> **Work to complete**
Only certain lines below are wanted: those starting at the line containing "Метро объявляет о" and ending at the line containing "(o *FrameSignaturePacketUntrustedData) GetTimestampOk()", both included, each retyped exactly.

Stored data
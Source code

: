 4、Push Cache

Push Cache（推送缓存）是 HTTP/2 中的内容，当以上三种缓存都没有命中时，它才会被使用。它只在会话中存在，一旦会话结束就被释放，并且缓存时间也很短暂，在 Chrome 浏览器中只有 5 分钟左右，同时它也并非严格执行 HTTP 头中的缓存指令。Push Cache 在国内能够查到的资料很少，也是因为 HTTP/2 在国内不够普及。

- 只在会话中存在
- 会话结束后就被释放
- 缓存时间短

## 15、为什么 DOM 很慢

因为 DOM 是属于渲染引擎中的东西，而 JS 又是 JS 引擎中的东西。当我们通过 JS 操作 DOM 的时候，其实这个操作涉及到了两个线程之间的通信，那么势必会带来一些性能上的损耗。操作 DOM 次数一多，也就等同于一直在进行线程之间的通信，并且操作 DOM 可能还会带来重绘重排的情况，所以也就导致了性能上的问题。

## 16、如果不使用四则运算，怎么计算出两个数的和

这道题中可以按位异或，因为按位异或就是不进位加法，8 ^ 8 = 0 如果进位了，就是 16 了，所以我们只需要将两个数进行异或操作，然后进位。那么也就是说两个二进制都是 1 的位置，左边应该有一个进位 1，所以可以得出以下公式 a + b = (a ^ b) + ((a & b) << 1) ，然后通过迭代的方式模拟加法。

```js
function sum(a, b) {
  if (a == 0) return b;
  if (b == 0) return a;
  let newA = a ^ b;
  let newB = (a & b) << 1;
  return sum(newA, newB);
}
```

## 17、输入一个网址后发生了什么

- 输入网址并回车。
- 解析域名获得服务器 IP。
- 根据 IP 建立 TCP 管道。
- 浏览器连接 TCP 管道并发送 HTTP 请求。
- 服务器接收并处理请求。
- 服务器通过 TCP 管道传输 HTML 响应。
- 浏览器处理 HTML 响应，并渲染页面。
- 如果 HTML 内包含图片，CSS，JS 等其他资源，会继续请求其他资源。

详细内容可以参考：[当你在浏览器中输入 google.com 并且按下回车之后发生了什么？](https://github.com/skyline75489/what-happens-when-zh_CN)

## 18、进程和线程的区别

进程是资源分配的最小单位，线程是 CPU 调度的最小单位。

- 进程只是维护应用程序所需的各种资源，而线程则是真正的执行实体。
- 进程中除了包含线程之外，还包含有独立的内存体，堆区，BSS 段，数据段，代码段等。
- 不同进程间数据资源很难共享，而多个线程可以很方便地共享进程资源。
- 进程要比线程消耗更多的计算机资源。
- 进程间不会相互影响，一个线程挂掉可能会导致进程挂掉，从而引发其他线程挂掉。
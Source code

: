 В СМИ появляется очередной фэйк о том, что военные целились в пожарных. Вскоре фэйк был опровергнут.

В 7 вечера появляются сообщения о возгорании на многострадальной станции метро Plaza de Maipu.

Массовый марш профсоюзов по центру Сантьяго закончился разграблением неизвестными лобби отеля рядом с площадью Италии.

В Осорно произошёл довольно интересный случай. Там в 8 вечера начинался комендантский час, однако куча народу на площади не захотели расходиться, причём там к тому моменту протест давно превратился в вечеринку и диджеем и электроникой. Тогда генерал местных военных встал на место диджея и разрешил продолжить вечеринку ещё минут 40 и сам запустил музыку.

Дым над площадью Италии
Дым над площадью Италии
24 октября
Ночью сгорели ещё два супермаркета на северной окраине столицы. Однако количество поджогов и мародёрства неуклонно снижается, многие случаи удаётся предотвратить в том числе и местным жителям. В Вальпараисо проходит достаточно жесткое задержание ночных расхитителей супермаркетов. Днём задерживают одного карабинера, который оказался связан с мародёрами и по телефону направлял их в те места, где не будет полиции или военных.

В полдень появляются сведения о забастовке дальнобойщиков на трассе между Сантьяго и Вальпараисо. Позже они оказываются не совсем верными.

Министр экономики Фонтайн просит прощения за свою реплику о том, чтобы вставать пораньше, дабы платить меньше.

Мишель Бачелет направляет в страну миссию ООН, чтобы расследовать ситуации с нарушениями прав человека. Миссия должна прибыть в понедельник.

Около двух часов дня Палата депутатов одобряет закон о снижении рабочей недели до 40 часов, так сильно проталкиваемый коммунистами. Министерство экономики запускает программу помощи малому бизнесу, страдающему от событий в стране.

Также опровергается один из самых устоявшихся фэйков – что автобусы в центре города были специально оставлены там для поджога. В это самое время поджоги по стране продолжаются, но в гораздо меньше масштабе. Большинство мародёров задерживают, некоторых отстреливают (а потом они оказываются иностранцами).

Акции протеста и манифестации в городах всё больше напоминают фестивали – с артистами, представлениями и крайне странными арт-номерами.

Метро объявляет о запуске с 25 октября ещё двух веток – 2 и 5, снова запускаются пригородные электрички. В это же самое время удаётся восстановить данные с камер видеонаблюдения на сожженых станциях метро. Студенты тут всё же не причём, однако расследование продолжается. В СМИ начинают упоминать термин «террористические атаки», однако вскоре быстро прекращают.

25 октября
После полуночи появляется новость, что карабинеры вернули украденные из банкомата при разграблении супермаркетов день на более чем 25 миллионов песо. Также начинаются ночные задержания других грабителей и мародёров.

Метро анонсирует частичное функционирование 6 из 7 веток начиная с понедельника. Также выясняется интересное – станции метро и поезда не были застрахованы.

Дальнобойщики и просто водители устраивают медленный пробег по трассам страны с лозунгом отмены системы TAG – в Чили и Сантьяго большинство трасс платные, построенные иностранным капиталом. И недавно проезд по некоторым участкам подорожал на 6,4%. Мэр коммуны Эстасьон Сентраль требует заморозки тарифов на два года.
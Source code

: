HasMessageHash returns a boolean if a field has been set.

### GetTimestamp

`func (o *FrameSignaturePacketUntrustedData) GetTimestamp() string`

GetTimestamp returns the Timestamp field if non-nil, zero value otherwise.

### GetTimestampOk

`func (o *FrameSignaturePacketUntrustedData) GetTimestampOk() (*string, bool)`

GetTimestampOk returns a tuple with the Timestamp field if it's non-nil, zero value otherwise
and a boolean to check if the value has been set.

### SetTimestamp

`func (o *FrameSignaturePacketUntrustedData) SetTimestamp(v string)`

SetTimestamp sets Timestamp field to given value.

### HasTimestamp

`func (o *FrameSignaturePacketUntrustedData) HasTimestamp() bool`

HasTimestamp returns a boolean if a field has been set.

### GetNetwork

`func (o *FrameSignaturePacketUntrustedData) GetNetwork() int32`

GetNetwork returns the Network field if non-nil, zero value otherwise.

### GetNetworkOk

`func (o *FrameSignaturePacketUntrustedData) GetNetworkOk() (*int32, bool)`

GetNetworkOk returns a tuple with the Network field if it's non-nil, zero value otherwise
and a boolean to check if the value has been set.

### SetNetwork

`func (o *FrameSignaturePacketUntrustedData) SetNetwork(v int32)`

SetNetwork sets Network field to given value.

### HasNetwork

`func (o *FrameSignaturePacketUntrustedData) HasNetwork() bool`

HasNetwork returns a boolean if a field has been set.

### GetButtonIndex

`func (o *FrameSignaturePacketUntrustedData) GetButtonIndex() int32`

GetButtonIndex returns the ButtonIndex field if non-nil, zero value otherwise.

> **Response box**
Метро объявляет о запуске с 25 октября ещё двух веток – 2 и 5, снова запускаются пригородные электрички. В это же самое время удаётся восстановить данные с камер видеонаблюдения на сожженых станциях метро. Студенты тут всё же не причём, однако расследование продолжается. В СМИ начинают упоминать термин «террористические атаки», однако вскоре быстро прекращают.

25 октября
После полуночи появляется новость, что карабинеры вернули украденные из банкомата при разграблении супермаркетов день на более чем 25 миллионов песо. Также начинаются ночные задержания других грабителей и мародёров.

Метро анонсирует частичное функционирование 6 из 7 веток начиная с понедельника. Также выясняется интересное – станции метро и поезда не были застрахованы.

Дальнобойщики и просто водители устраивают медленный пробег по трассам страны с лозунгом отмены системы TAG – в Чили и Сантьяго большинство трасс платные, построенные иностранным капиталом. И недавно проезд по некоторым участкам подорожал на 6,4%. Мэр коммуны Эстасьон Сентраль требует заморозки тарифов на два года.
Source code

:HasMessageHash returns a boolean if a field has been set.

### GetTimestamp

`func (o *FrameSignaturePacketUntrustedData) GetTimestamp() string`

GetTimestamp returns the Timestamp field if non-nil, zero value otherwise.

### GetTimestampOk

`func (o *FrameSignaturePacketUntrustedData) GetTimestampOk() (*string, bool)`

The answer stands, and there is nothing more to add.